= Traceability matrix =

Document showing verification of requirements

In software development, a traceability matrix (TM) is a document, usually in the form of a table, used to assist in determining the completeness of a relationship by correlating any two baselined documents using a many-to-many relationship comparison. It is often used with high-level requirements (these often consist of marketing requirements) and detailed requirements of the product to the matching parts of high-level design, detailed design, test plan, and test cases.

A requirements traceability matrix may be used to check if the current project requirements are being met, and to help in the creation of a request for proposal, software requirements specification, various deliverable documents, and project plan tasks.

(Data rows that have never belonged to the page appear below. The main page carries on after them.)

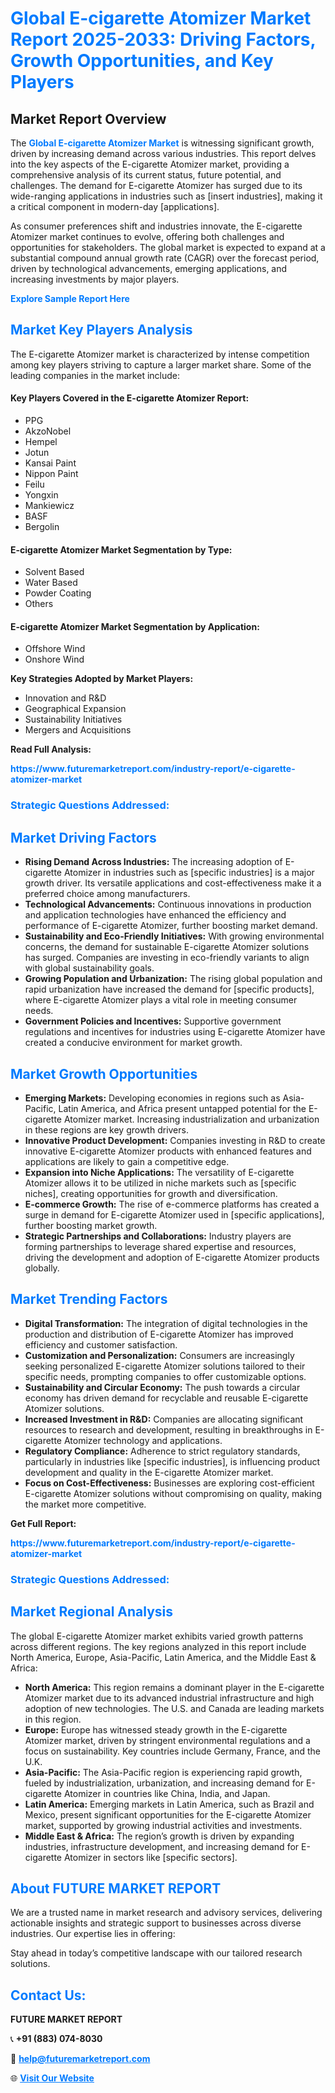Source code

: <h1 style="color: #007BFF;">Global E-cigarette Atomizer Market Report 2025-2033: Driving Factors, Growth Opportunities, and Key Players</h1>

<section id="overview">
<h2>Market Report Overview</h2>
<p>The <a href="https://www.futuremarketreport.com/industry-report/e-cigarette-atomizer-market" style="color: #007BFF; text-decoration: none;"><strong>Global E-cigarette Atomizer Market</strong></a> is witnessing significant growth, driven by increasing demand across various industries. This report delves into the key aspects of the E-cigarette Atomizer market, providing a comprehensive analysis of its current status, future potential, and challenges. The demand for E-cigarette Atomizer has surged due to its wide-ranging applications in industries such as [insert industries], making it a critical component in modern-day [applications].</p>
<p>As consumer preferences shift and industries innovate, the E-cigarette Atomizer market continues to evolve, offering both challenges and opportunities for stakeholders. The global market is expected to expand at a substantial compound annual growth rate (CAGR) over the forecast period, driven by technological advancements, emerging applications, and increasing investments by major players.</p>
</section>

<section id="overview">
<p><a href="https://www.futuremarketreport.com/request-sample/reportId=33362" style="color: #007BFF; text-decoration: none;"><strong>Explore Sample Report Here</strong></a></p>
</section>

<section id="key-players">
<h2 style="color: #007BFF;">Market Key Players Analysis</h2>
<p>The E-cigarette Atomizer market is characterized by intense competition among key players striving to capture a larger market share. Some of the leading companies in the market include:</p>
<h4>Key Players Covered in the E-cigarette Atomizer Report:</h4>
<ul><li>PPG</li><li>AkzoNobel</li><li>Hempel</li><li>Jotun</li><li>Kansai Paint</li><li>Nippon Paint</li><li>Feilu</li><li>Yongxin</li><li>Mankiewicz</li><li>BASF</li><li>Bergolin</li></ul>
<h4>E-cigarette Atomizer Market Segmentation by Type:</h4>
<ul><li>Solvent Based</li><li>Water Based</li><li>Powder Coating</li><li>Others</li></ul>

<h4>E-cigarette Atomizer Market Segmentation by Application:</h4>
<ul><li>Offshore Wind</li><li>Onshore Wind</li></ul>
<p><strong>Key Strategies Adopted by Market Players:</strong></p>
<ul>
<li>Innovation and R&D</li>
<li>Geographical Expansion</li>
<li>Sustainability Initiatives</li>
<li>Mergers and Acquisitions</li>
</ul>
</section>

<section>
<p><strong>Read Full Analysis: </strong></p><a href="https://www.futuremarketreport.com/industry-report/e-cigarette-atomizer-market" style="color: #007BFF; text-decoration: none;"><strong>https://www.futuremarketreport.com/industry-report/e-cigarette-atomizer-market</strong></a>
<h3 style="color: #007BFF;">Strategic Questions Addressed:</h3>
</section>

<section id="driving-factors">
<h2 style="color: #007BFF;">Market Driving Factors</h2>
<ul>
<li><strong>Rising Demand Across Industries:</strong> The increasing adoption of E-cigarette Atomizer in industries such as [specific industries] is a major growth driver. Its versatile applications and cost-effectiveness make it a preferred choice among manufacturers.</li>
<li><strong>Technological Advancements:</strong> Continuous innovations in production and application technologies have enhanced the efficiency and performance of E-cigarette Atomizer, further boosting market demand.</li>
<li><strong>Sustainability and Eco-Friendly Initiatives:</strong> With growing environmental concerns, the demand for sustainable E-cigarette Atomizer solutions has surged. Companies are investing in eco-friendly variants to align with global sustainability goals.</li>
<li><strong>Growing Population and Urbanization:</strong> The rising global population and rapid urbanization have increased the demand for [specific products], where E-cigarette Atomizer plays a vital role in meeting consumer needs.</li>
<li><strong>Government Policies and Incentives:</strong> Supportive government regulations and incentives for industries using E-cigarette Atomizer have created a conducive environment for market growth.</li>
</ul>
</section>

<section id="growth-opportunities">
<h2 style="color: #007BFF;">Market Growth Opportunities</h2>
<ul>
<li><strong>Emerging Markets:</strong> Developing economies in regions such as Asia-Pacific, Latin America, and Africa present untapped potential for the E-cigarette Atomizer market. Increasing industrialization and urbanization in these regions are key growth drivers.</li>
<li><strong>Innovative Product Development:</strong> Companies investing in R&D to create innovative E-cigarette Atomizer products with enhanced features and applications are likely to gain a competitive edge.</li>
<li><strong>Expansion into Niche Applications:</strong> The versatility of E-cigarette Atomizer allows it to be utilized in niche markets such as [specific niches], creating opportunities for growth and diversification.</li>
<li><strong>E-commerce Growth:</strong> The rise of e-commerce platforms has created a surge in demand for E-cigarette Atomizer used in [specific applications], further boosting market growth.</li>
<li><strong>Strategic Partnerships and Collaborations:</strong> Industry players are forming partnerships to leverage shared expertise and resources, driving the development and adoption of E-cigarette Atomizer products globally.</li>
</ul>
</section>

<section id="trending-factors">
<h2 style="color: #007BFF;">Market Trending Factors</h2>
<ul>
<li><strong>Digital Transformation:</strong> The integration of digital technologies in the production and distribution of E-cigarette Atomizer has improved efficiency and customer satisfaction.</li>
<li><strong>Customization and Personalization:</strong> Consumers are increasingly seeking personalized E-cigarette Atomizer solutions tailored to their specific needs, prompting companies to offer customizable options.</li>
<li><strong>Sustainability and Circular Economy:</strong> The push towards a circular economy has driven demand for recyclable and reusable E-cigarette Atomizer solutions.</li>
<li><strong>Increased Investment in R&D:</strong> Companies are allocating significant resources to research and development, resulting in breakthroughs in E-cigarette Atomizer technology and applications.</li>
<li><strong>Regulatory Compliance:</strong> Adherence to strict regulatory standards, particularly in industries like [specific industries], is influencing product development and quality in the E-cigarette Atomizer market.</li>
<li><strong>Focus on Cost-Effectiveness:</strong> Businesses are exploring cost-efficient E-cigarette Atomizer solutions without compromising on quality, making the market more competitive.</li>
</ul>
</section>

<section>
<p><strong>Get Full Report: </strong></p><a href="https://www.futuremarketreport.com/industry-report/e-cigarette-atomizer-market" style="color: #007BFF; text-decoration: none;"><strong>https://www.futuremarketreport.com/industry-report/e-cigarette-atomizer-market</strong></a>
<h3 style="color: #007BFF;">Strategic Questions Addressed:</h3>
</section>


<section id="regional-analysis">
<h2 style="color: #007BFF;">Market Regional Analysis</h2>
<p>The global E-cigarette Atomizer market exhibits varied growth patterns across different regions. The key regions analyzed in this report include North America, Europe, Asia-Pacific, Latin America, and the Middle East & Africa:</p>
<ul>
<li><strong>North America:</strong> This region remains a dominant player in the E-cigarette Atomizer market due to its advanced industrial infrastructure and high adoption of new technologies. The U.S. and Canada are leading markets in this region.</li>
<li><strong>Europe:</strong> Europe has witnessed steady growth in the E-cigarette Atomizer market, driven by stringent environmental regulations and a focus on sustainability. Key countries include Germany, France, and the U.K.</li>
<li><strong>Asia-Pacific:</strong> The Asia-Pacific region is experiencing rapid growth, fueled by industrialization, urbanization, and increasing demand for E-cigarette Atomizer in countries like China, India, and Japan.</li>
<li><strong>Latin America:</strong> Emerging markets in Latin America, such as Brazil and Mexico, present significant opportunities for the E-cigarette Atomizer market, supported by growing industrial activities and investments.</li>
<li><strong>Middle East & Africa:</strong> The region’s growth is driven by expanding industries, infrastructure development, and increasing demand for E-cigarette Atomizer in sectors like [specific sectors].</li>
</ul>
</section>

<footer>
<h2 style="color: #007BFF;">About FUTURE MARKET REPORT</h2>
<p>We are a trusted name in market research and advisory services, delivering actionable insights and strategic support to businesses across diverse industries. Our expertise lies in offering:</p>

<p>Stay ahead in today’s competitive landscape with our tailored research solutions.</p>

<h2 style="color: #007BFF;">Contact Us:</h2>
<p><strong>FUTURE MARKET REPORT</strong></p>
<p>📞 <strong>+91 (883) 074-8030</strong></p>
<p>📧 <strong><a href="mailto:help@futuremarketreport.com" style="color: #007BFF;">help@futuremarketreport.com</a></strong></p>
<p>🌐 <strong><a href="https://www.futuremarketreport.com/" style="color: #007BFF;">Visit Our Website</a></strong></p>
</footer>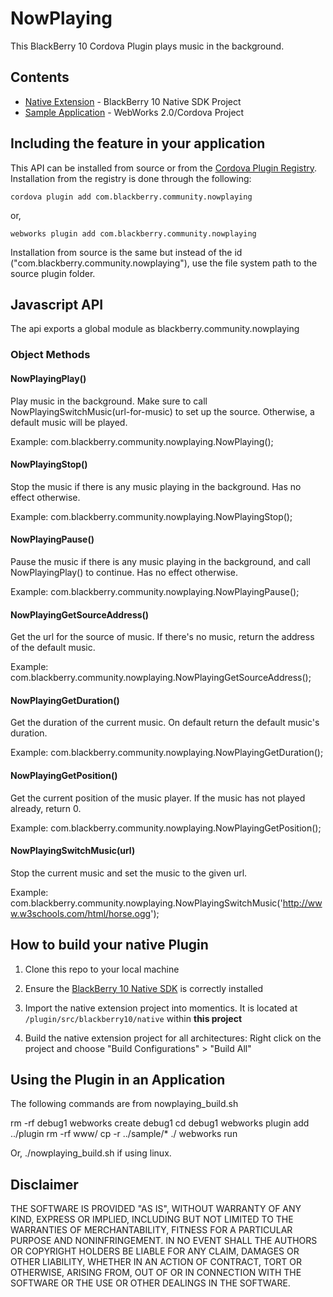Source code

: # NowPlaying #

This BlackBerry 10 Cordova Plugin plays music in the background.

## Contents ##

* [Native Extension](plugin/src/blackberry10/native) - BlackBerry 10 Native SDK Project
* [Sample Application](sample) - WebWorks 2.0/Cordova Project

## Including the feature in your application

This API can be installed from source or from the [Cordova Plugin Registry](http://plugins.cordova.io/). Installation from the registry is done through the following:

	cordova plugin add com.blackberry.community.nowplaying

or,
	
	webworks plugin add com.blackberry.community.nowplaying

Installation from source is the same but instead of the id ("com.blackberry.community.nowplaying"), use the file system path to the source plugin folder.

## Javascript API ##

The api exports a global module as blackberry.community.nowplaying

### Object Methods ###

#### NowPlayingPlay() ####
Play music in the background. Make sure to call NowPlayingSwitchMusic(url-for-music) to set up the source. Otherwise, a default music will be played.

Example:
	com.blackberry.community.nowplaying.NowPlaying();

#### NowPlayingStop() ####
Stop the music if there is any music playing in the background. Has no effect otherwise.

Example:
	com.blackberry.community.nowplaying.NowPlayingStop();

#### NowPlayingPause() ####
Pause the music if there is any music playing in the background, and call NowPlayingPlay() to continue. Has no effect otherwise.

Example:
	com.blackberry.community.nowplaying.NowPlayingPause();	

#### NowPlayingGetSourceAddress() ####
Get the url for the source of music. If there's no music, return the address of the default music.

Example:
	com.blackberry.community.nowplaying.NowPlayingGetSourceAddress();

#### NowPlayingGetDuration() #### 
Get the duration of the current music. On default return the default music's duration.

Example:
	com.blackberry.community.nowplaying.NowPlayingGetDuration();

#### NowPlayingGetPosition() ####
Get the current position of the music player. If the music has not played already, return 0.

Example:
	com.blackberry.community.nowplaying.NowPlayingGetPosition();

#### NowPlayingSwitchMusic(url) ####
Stop the current music and set the music to the given url.

Example:
	com.blackberry.community.nowplaying.NowPlayingSwitchMusic('http://www.w3schools.com/html/horse.ogg');

## How to build your native Plugin

1.  Clone this repo to your local machine

2.  Ensure the [BlackBerry 10 Native SDK](https://developer.blackberry.com/native/download/sdk) is correctly installed

3.  Import the native extension project into momentics. It is located at `/plugin/src/blackberry10/native` within **this project**

4.  Build the native extension project for all architectures: Right click on the project and choose "Build Configurations" > "Build All"



## Using the Plugin in an Application
The following commands are from nowplaying_build.sh

rm -rf debug1
webworks create debug1
cd debug1
webworks plugin add ../plugin
rm -rf www/
cp -r ../sample/* ./
webworks run

Or, ./nowplaying_build.sh if using linux.

## Disclaimer

THE SOFTWARE IS PROVIDED "AS IS", WITHOUT WARRANTY OF ANY KIND, EXPRESS OR IMPLIED, INCLUDING BUT NOT LIMITED TO THE WARRANTIES OF MERCHANTABILITY, FITNESS FOR A PARTICULAR PURPOSE AND NONINFRINGEMENT. IN NO EVENT SHALL THE AUTHORS OR COPYRIGHT HOLDERS BE LIABLE FOR ANY CLAIM, DAMAGES OR OTHER LIABILITY, WHETHER IN AN ACTION OF CONTRACT, TORT OR OTHERWISE, ARISING FROM, OUT OF OR IN CONNECTION WITH THE SOFTWARE OR THE USE OR OTHER DEALINGS IN THE SOFTWARE.

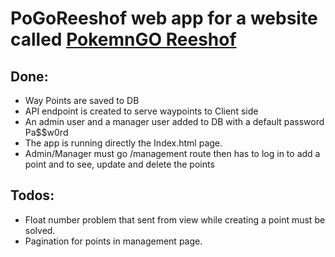 # PoGoReeshof web app for a website called <a href="http://pogoreeshof.nl/" target="_blank">PokemnGO Reeshof</a>

## Done:
+ Way Points are saved to DB
+ API endpoint is created to serve waypoints to Client side
+ An admin user and a manager user added to DB with a default password Pa$$w0rd
+ The app is running directly the Index.html page.
+ Admin/Manager must go /management route then has to log in to add a point and to see, update and delete the points

## Todos:
- Float number problem that sent from view while creating a point must be solved.
- Pagination for points in management page.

Common usage is to take the identifier for each of the items of one document and place them in the left column. The identifiers for the other document are placed across the top row. When an item in the left column is related to an item across the top, a mark is placed in the intersecting cell. The number of relationships are added up for each row and each column. This value indicates the mapping of the two items. Zero values indicate that no relationship exists. It must be determined if a relationship must be made. Large values imply that the relationship is too complex and should be simplified.

To ease the creation of traceability matrices, it is advisable to add the relationships to the source documents for both backward and forward traceability. That way, when an item is changed in one baselined document, it is easy to see what needs to be changed in the other.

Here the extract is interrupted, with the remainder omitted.